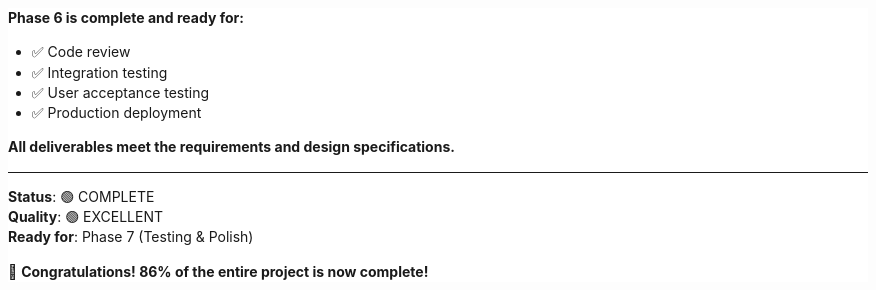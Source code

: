**Phase 6 is complete and ready for:**
- ✅ Code review
- ✅ Integration testing
- ✅ User acceptance testing
- ✅ Production deployment

**All deliverables meet the requirements and design specifications.**

---

**Status**: 🟢 COMPLETE  
**Quality**: 🟢 EXCELLENT  
**Ready for**: Phase 7 (Testing & Polish)

🎉 **Congratulations! 86% of the entire project is now complete!**

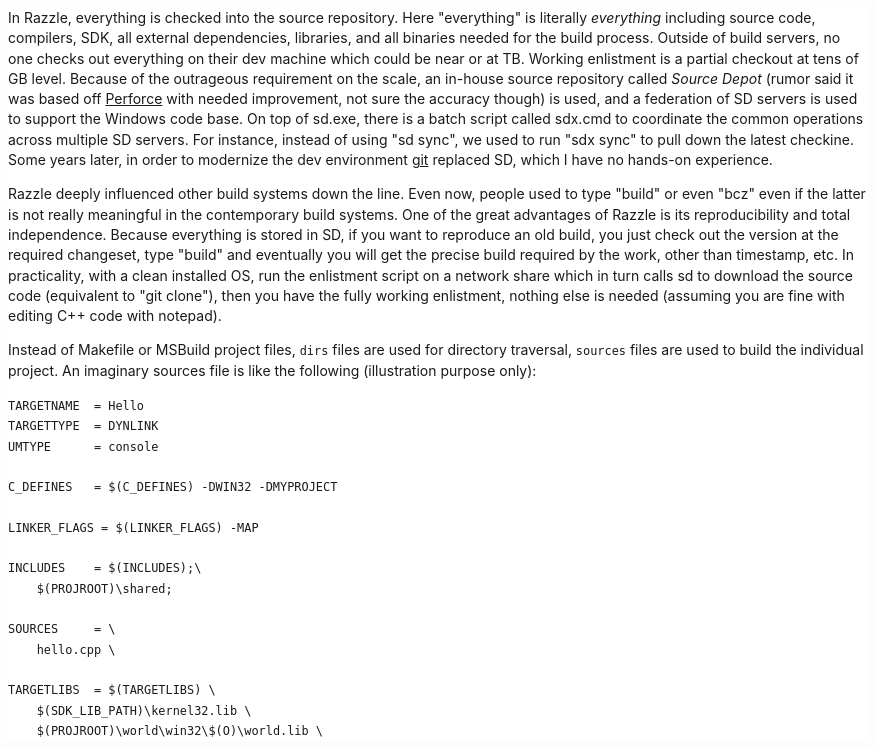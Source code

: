 In Razzle, everything is checked into the source repository. Here "everything" is literally *everything* including
source code, compilers, SDK, all external dependencies, libraries, and all binaries needed for the build process.
Outside of build servers, no one checks out everything on their dev machine which could be near or at TB. Working
enlistment is a partial checkout at tens of GB level.  Because of the outrageous requirement on the scale, an in-house
source repository called *Source Depot* (rumor said it was based off [Perforce](https://en.wikipedia.org/wiki/Perforce)
with needed improvement, not sure the accuracy though) is used, and a federation of SD servers is used to support the
Windows code base. On top of sd.exe, there is a batch script called sdx.cmd to coordinate the common operations across
multiple SD servers. For instance, instead of using "sd sync", we used to run "sdx sync" to pull down the latest
checkine. Some years later, in order to modernize the dev environment [git](https://en.wikipedia.org/wiki/Git) replaced
SD, which I have no hands-on experience.

Razzle deeply influenced other build systems down the line. Even now, people used to type "build" or even "bcz" even if
the latter is not really meaningful in the contemporary build systems. One of the great advantages of Razzle is its
reproducibility and total independence. Because everything is stored in SD, if you want to reproduce an old build, you
just check out the version at the required changeset, type "build" and eventually you will get the precise build
required by the work, other than timestamp, etc. In practicality, with a clean installed OS, run the enlistment script
on a network share which in turn calls sd to download the source code (equivalent to "git clone"), then you have the
fully working enlistment, nothing else is needed (assuming you are fine with editing C++ code with notepad).

Instead of Makefile or MSBuild project files, `dirs` files are used for directory traversal, `sources` files are used to
build the individual project. An imaginary sources file is like the following (illustration purpose only):

```
TARGETNAME  = Hello
TARGETTYPE  = DYNLINK
UMTYPE      = console

C_DEFINES   = $(C_DEFINES) -DWIN32 -DMYPROJECT

LINKER_FLAGS = $(LINKER_FLAGS) -MAP

INCLUDES    = $(INCLUDES);\
    $(PROJROOT)\shared;

SOURCES     = \
    hello.cpp \

TARGETLIBS  = $(TARGETLIBS) \
    $(SDK_LIB_PATH)\kernel32.lib \
    $(PROJROOT)\world\win32\$(O)\world.lib \
```
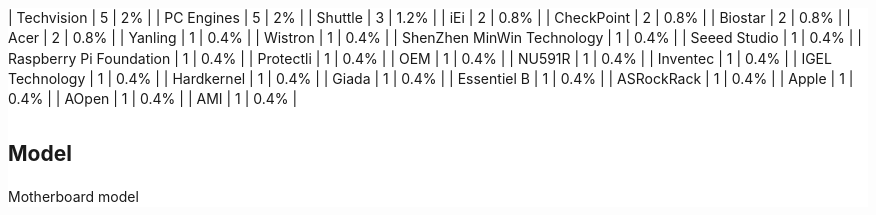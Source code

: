 | Techvision                 | 5        | 2%      |
| PC Engines                 | 5        | 2%      |
| Shuttle                    | 3        | 1.2%    |
| iEi                        | 2        | 0.8%    |
| CheckPoint                 | 2        | 0.8%    |
| Biostar                    | 2        | 0.8%    |
| Acer                       | 2        | 0.8%    |
| Yanling                    | 1        | 0.4%    |
| Wistron                    | 1        | 0.4%    |
| ShenZhen MinWin Technology | 1        | 0.4%    |
| Seeed Studio               | 1        | 0.4%    |
| Raspberry Pi Foundation    | 1        | 0.4%    |
| Protectli                  | 1        | 0.4%    |
| OEM                        | 1        | 0.4%    |
| NU591R                     | 1        | 0.4%    |
| Inventec                   | 1        | 0.4%    |
| IGEL Technology            | 1        | 0.4%    |
| Hardkernel                 | 1        | 0.4%    |
| Giada                      | 1        | 0.4%    |
| Essentiel B                | 1        | 0.4%    |
| ASRockRack                 | 1        | 0.4%    |
| Apple                      | 1        | 0.4%    |
| AOpen                      | 1        | 0.4%    |
| AMI                        | 1        | 0.4%    |

Model
-----

Motherboard model
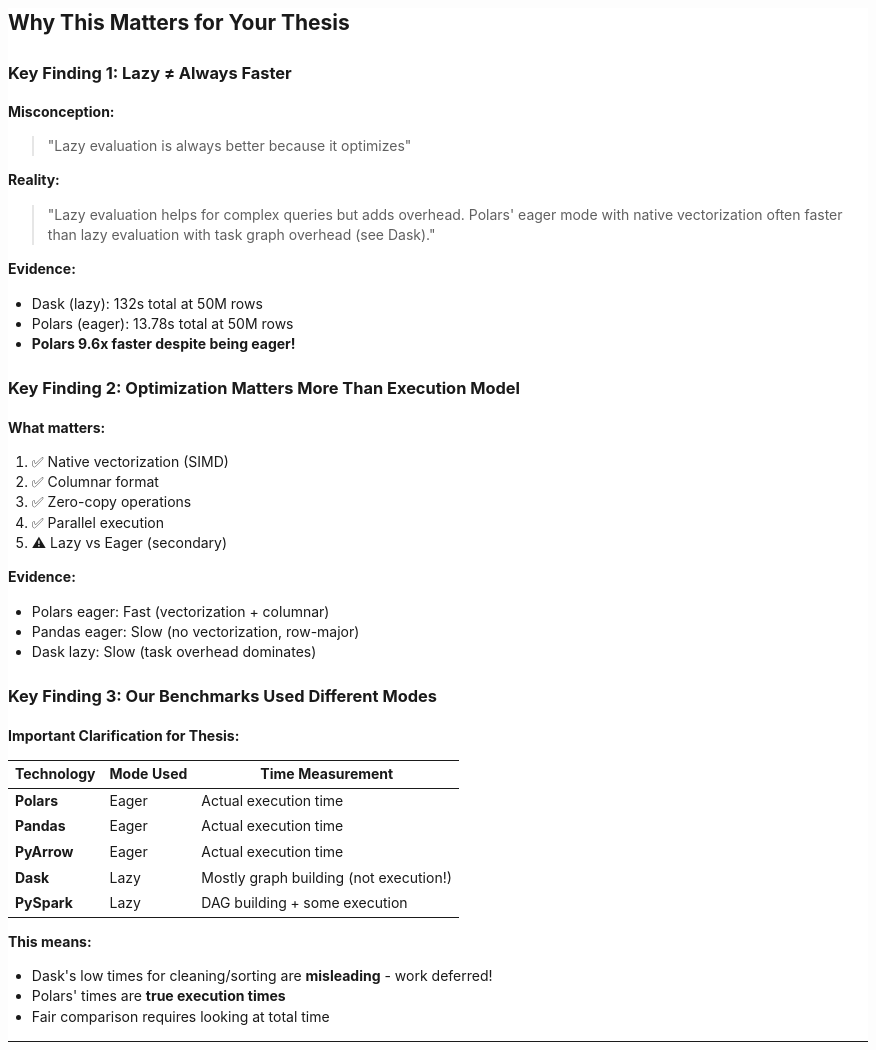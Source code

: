 
## Why This Matters for Your Thesis

### Key Finding 1: Lazy ≠ Always Faster

**Misconception:**
> "Lazy evaluation is always better because it optimizes"

**Reality:**
> "Lazy evaluation helps for complex queries but adds overhead. Polars' eager mode with native vectorization often faster than lazy evaluation with task graph overhead (see Dask)."

**Evidence:**
- Dask (lazy): 132s total at 50M rows
- Polars (eager): 13.78s total at 50M rows
- **Polars 9.6x faster despite being eager!**

### Key Finding 2: Optimization Matters More Than Execution Model

**What matters:**
1. ✅ Native vectorization (SIMD)
2. ✅ Columnar format
3. ✅ Zero-copy operations
4. ✅ Parallel execution
5. ⚠️ Lazy vs Eager (secondary)

**Evidence:**
- Polars eager: Fast (vectorization + columnar)
- Pandas eager: Slow (no vectorization, row-major)
- Dask lazy: Slow (task overhead dominates)

### Key Finding 3: Our Benchmarks Used Different Modes

**Important Clarification for Thesis:**

| Technology | Mode Used | Time Measurement |
|------------|-----------|------------------|
| **Polars** | Eager | Actual execution time |
| **Pandas** | Eager | Actual execution time |
| **PyArrow** | Eager | Actual execution time |
| **Dask** | Lazy | Mostly graph building (not execution!) |
| **PySpark** | Lazy | DAG building + some execution |

**This means:**
- Dask's low times for cleaning/sorting are **misleading** - work deferred!
- Polars' times are **true execution times**
- Fair comparison requires looking at total time

---
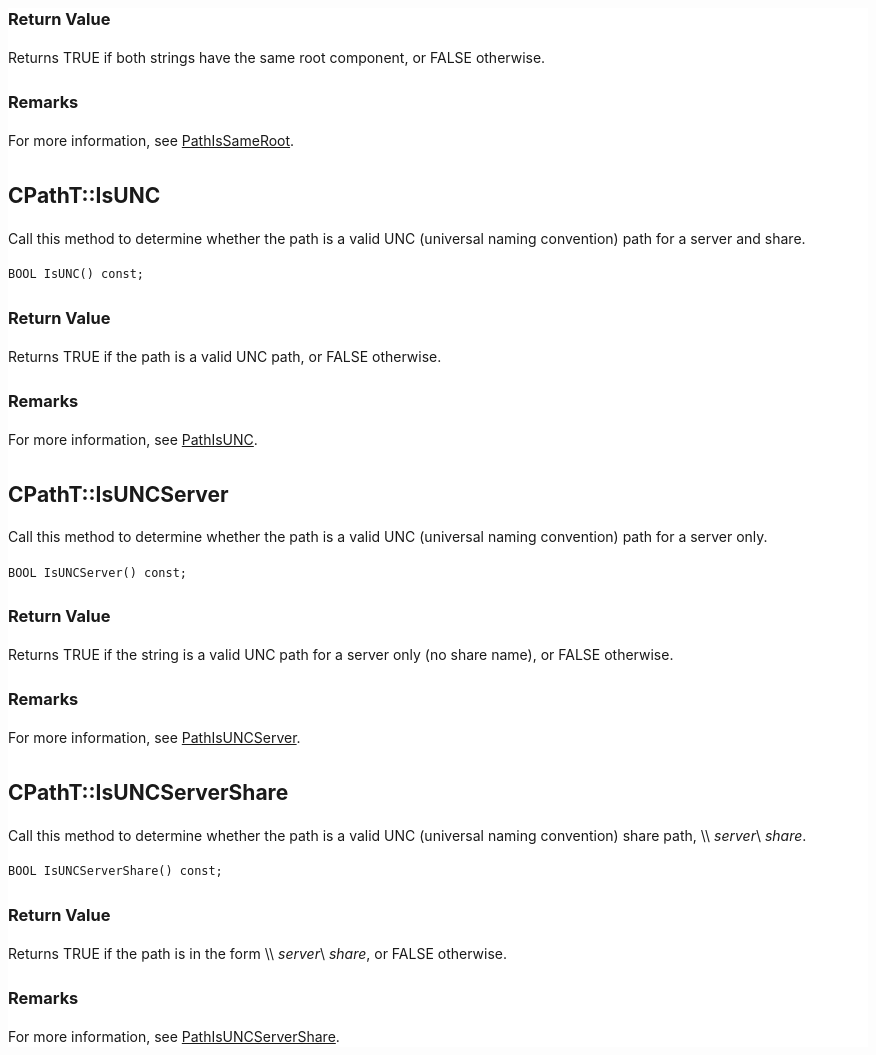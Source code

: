 ### Return Value  
 Returns TRUE if both strings have the same root component, or FALSE otherwise.  
  
### Remarks  
 For more information, see [PathIsSameRoot](http://msdn.microsoft.com/library/windows/desktop/bb773687).  
  
##  <a name="cpatht__isunc"></a>  CPathT::IsUNC  
 Call this method to determine whether the path is a valid UNC (universal naming convention) path for a server and share.  
  
```
BOOL IsUNC() const;
```  
  
### Return Value  
 Returns TRUE if the path is a valid UNC path, or FALSE otherwise.  
  
### Remarks  
 For more information, see [PathIsUNC](http://msdn.microsoft.com/library/windows/desktop/bb773712).  
  
##  <a name="cpatht__isuncserver"></a>  CPathT::IsUNCServer  
 Call this method to determine whether the path is a valid UNC (universal naming convention) path for a server only.  
  
```
BOOL IsUNCServer() const;
```  
  
### Return Value  
 Returns TRUE if the string is a valid UNC path for a server only (no share name), or FALSE otherwise.  
  
### Remarks  
 For more information, see [PathIsUNCServer](http://msdn.microsoft.com/library/windows/desktop/bb773722).  
  
##  <a name="cpatht__isuncservershare"></a>  CPathT::IsUNCServerShare  
 Call this method to determine whether the path is a valid UNC (universal naming convention) share path, \\\ *server*\ *share*.  
  
```
BOOL IsUNCServerShare() const;
```  
  
### Return Value  
 Returns TRUE if the path is in the form \\\ *server*\ *share*, or FALSE otherwise.  
  
### Remarks  
 For more information, see [PathIsUNCServerShare](http://msdn.microsoft.com/library/windows/desktop/bb773723).  
  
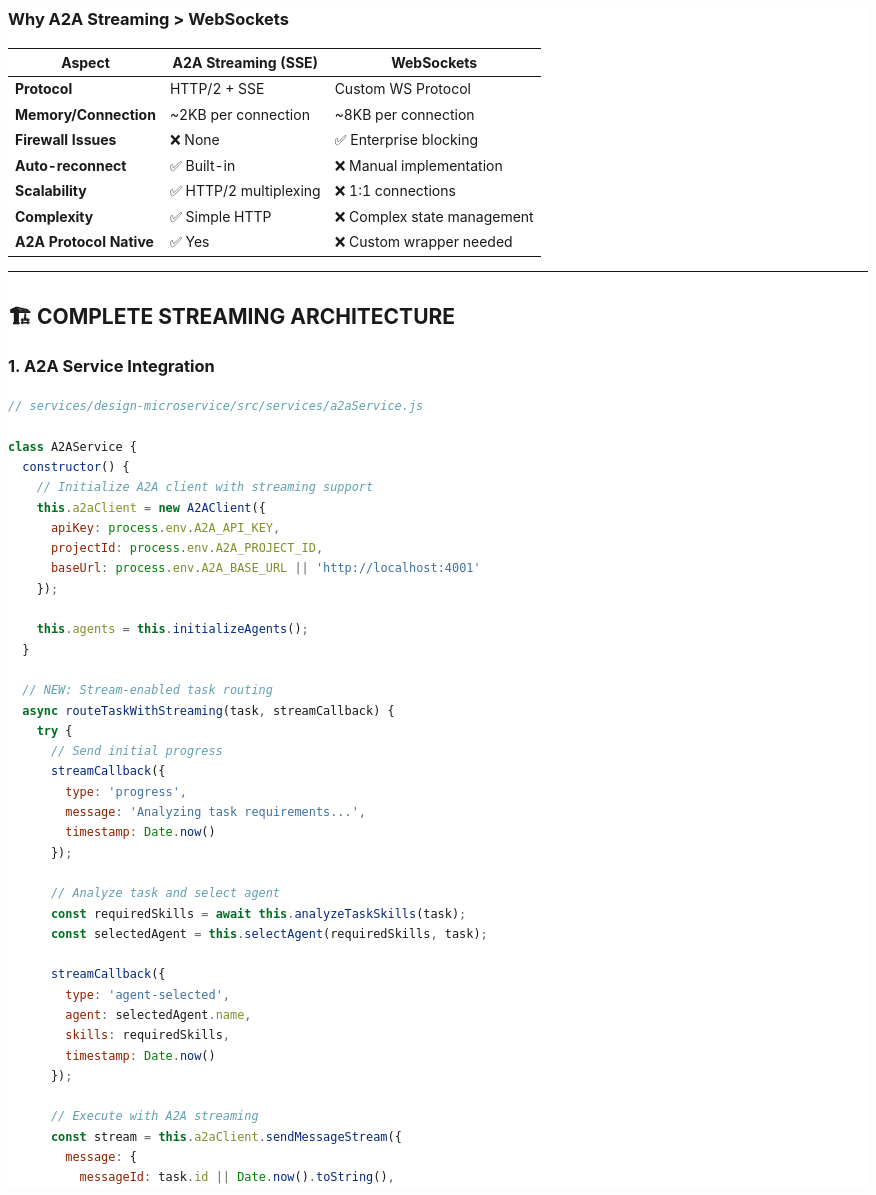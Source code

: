 ### **Why A2A Streaming > WebSockets**

| **Aspect** | **A2A Streaming (SSE)** | **WebSockets** |
|------------|-------------------------|----------------|
| **Protocol** | HTTP/2 + SSE | Custom WS Protocol |
| **Memory/Connection** | ~2KB per connection | ~8KB per connection |
| **Firewall Issues** | ❌ None | ✅ Enterprise blocking |
| **Auto-reconnect** | ✅ Built-in | ❌ Manual implementation |
| **Scalability** | ✅ HTTP/2 multiplexing | ❌ 1:1 connections |
| **Complexity** | ✅ Simple HTTP | ❌ Complex state management |
| **A2A Protocol Native** | ✅ Yes | ❌ Custom wrapper needed |

---

## **🏗️ COMPLETE STREAMING ARCHITECTURE**

### **1. A2A Service Integration**

```javascript
// services/design-microservice/src/services/a2aService.js

class A2AService {
  constructor() {
    // Initialize A2A client with streaming support
    this.a2aClient = new A2AClient({
      apiKey: process.env.A2A_API_KEY,
      projectId: process.env.A2A_PROJECT_ID,
      baseUrl: process.env.A2A_BASE_URL || 'http://localhost:4001'
    });
    
    this.agents = this.initializeAgents();
  }

  // NEW: Stream-enabled task routing
  async routeTaskWithStreaming(task, streamCallback) {
    try {
      // Send initial progress
      streamCallback({
        type: 'progress',
        message: 'Analyzing task requirements...',
        timestamp: Date.now()
      });
      
      // Analyze task and select agent
      const requiredSkills = await this.analyzeTaskSkills(task);
      const selectedAgent = this.selectAgent(requiredSkills, task);
      
      streamCallback({
        type: 'agent-selected',
        agent: selectedAgent.name,
        skills: requiredSkills,
        timestamp: Date.now()
      });
      
      // Execute with A2A streaming
      const stream = this.a2aClient.sendMessageStream({
        message: {
          messageId: task.id || Date.now().toString(),
```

++++++++++

● **TASK**: Look through the data above for the word "selectedAgent". Report each line where it occurs.

● **EXERCISE SOLUTION**:
      const selectedAgent = this.selectAgent(requiredSkills, task);
        agent: selectedAgent.name,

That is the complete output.